[英]How to count values for columns in a groupby dataframe?
You are trying to use the values of Time
as the new columns and the values of the other columns as new index.您正在尝试将
Time
的值用作新列,并将其他列的值用作新索引。 If you had just a few columns, this could be easily achieved by a pivot_table
.如果您只有几列,则可以通过
pivot_table
轻松实现。 Eg for 'Health'
:例如对于
'Health'
:
In [2]: df = pd.DataFrame([['T0', 'Yes', 'Good'], ['T0', 'Yes', 'Bad'], ['T1', 'No', 'Good'], ['T1', 'No', 'Good']], columns=['Time', 'Health', 'Meds'])

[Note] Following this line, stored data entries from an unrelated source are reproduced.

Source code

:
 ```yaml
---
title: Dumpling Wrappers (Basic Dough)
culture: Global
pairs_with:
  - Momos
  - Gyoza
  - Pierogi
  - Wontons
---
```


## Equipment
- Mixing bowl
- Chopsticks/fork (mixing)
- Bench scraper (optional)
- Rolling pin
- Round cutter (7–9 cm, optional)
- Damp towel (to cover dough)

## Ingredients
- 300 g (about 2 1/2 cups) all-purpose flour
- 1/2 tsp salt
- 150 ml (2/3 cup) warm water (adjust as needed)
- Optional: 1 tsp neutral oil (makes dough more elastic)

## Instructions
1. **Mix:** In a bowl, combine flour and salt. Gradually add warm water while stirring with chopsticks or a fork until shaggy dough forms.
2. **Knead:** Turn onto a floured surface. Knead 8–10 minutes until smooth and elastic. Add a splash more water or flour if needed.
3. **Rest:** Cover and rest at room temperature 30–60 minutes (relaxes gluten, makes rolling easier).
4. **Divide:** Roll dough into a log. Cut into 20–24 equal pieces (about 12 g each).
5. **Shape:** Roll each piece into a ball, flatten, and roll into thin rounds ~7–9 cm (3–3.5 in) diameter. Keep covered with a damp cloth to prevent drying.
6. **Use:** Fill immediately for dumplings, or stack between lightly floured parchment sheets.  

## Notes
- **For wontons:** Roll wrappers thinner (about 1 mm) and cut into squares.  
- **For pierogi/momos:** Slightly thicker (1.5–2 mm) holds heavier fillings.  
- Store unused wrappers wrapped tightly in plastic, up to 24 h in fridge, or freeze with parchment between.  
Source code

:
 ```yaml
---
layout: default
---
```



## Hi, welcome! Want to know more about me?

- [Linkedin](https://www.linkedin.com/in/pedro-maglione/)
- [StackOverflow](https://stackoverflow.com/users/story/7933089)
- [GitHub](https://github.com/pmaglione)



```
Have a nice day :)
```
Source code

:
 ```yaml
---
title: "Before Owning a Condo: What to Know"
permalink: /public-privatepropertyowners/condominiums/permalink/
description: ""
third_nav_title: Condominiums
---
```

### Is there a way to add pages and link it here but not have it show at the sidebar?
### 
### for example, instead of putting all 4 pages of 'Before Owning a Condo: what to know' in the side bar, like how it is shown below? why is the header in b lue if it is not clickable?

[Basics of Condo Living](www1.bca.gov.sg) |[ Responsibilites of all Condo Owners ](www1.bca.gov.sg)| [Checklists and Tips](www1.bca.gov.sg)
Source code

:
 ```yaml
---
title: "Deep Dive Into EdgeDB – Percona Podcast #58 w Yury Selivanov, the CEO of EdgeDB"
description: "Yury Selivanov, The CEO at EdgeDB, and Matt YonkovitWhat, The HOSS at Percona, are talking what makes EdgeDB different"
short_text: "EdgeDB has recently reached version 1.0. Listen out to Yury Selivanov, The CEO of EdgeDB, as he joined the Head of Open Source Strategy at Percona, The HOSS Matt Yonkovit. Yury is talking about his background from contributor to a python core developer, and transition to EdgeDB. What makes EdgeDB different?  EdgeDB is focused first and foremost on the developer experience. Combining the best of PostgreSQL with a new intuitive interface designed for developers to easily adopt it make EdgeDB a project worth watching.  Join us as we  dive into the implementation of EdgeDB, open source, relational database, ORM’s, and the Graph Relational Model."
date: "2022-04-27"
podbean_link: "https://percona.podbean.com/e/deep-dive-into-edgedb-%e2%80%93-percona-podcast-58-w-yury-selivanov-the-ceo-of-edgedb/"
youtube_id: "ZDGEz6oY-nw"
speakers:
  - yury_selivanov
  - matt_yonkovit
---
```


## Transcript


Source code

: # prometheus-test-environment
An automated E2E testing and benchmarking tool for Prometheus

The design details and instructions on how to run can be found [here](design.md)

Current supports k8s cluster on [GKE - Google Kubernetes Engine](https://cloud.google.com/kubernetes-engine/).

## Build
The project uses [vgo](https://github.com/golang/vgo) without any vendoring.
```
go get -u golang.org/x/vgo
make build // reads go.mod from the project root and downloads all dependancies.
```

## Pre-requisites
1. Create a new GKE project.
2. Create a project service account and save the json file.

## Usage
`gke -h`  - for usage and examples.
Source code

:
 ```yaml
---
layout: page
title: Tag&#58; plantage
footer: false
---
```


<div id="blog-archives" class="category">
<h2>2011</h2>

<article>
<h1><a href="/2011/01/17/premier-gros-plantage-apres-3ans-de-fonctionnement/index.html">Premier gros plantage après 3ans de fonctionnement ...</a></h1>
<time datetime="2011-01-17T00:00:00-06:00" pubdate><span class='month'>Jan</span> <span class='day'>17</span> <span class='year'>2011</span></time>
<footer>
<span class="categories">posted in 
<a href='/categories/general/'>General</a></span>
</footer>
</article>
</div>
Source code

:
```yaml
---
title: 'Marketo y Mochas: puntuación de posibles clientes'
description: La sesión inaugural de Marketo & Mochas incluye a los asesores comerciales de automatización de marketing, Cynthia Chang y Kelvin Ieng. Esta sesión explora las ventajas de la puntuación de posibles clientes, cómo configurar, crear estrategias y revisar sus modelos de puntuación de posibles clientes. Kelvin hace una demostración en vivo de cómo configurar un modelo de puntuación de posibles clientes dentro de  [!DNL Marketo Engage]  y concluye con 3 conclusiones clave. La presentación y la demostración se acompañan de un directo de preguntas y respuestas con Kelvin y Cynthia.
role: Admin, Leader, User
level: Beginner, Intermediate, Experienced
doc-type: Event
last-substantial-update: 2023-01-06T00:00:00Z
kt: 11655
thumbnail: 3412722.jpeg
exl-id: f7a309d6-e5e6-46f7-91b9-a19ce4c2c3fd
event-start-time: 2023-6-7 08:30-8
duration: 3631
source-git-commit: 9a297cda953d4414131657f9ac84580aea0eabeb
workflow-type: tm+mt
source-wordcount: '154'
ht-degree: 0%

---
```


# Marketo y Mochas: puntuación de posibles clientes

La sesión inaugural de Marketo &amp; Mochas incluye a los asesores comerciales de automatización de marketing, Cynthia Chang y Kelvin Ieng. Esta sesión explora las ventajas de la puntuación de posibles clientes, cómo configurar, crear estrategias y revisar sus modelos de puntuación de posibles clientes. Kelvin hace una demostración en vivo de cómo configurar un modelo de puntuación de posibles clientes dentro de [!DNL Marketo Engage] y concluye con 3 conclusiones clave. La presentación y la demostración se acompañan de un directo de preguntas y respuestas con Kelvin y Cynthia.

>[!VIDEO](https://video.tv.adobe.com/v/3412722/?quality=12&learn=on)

In [18]: pd.pivot_table(df[['Health', 'Time']], index='Health', columns='Time', aggfunc='size', fill_value=0)
Out[18]:
Time T0 T1
Health
No 0 2
Yes 2 0
However, you want to repeat that procedure for all columns.但是,您希望对所有列重复该过程。 This is also possible with a pivot table, given you reshape your dataframe into a long data format.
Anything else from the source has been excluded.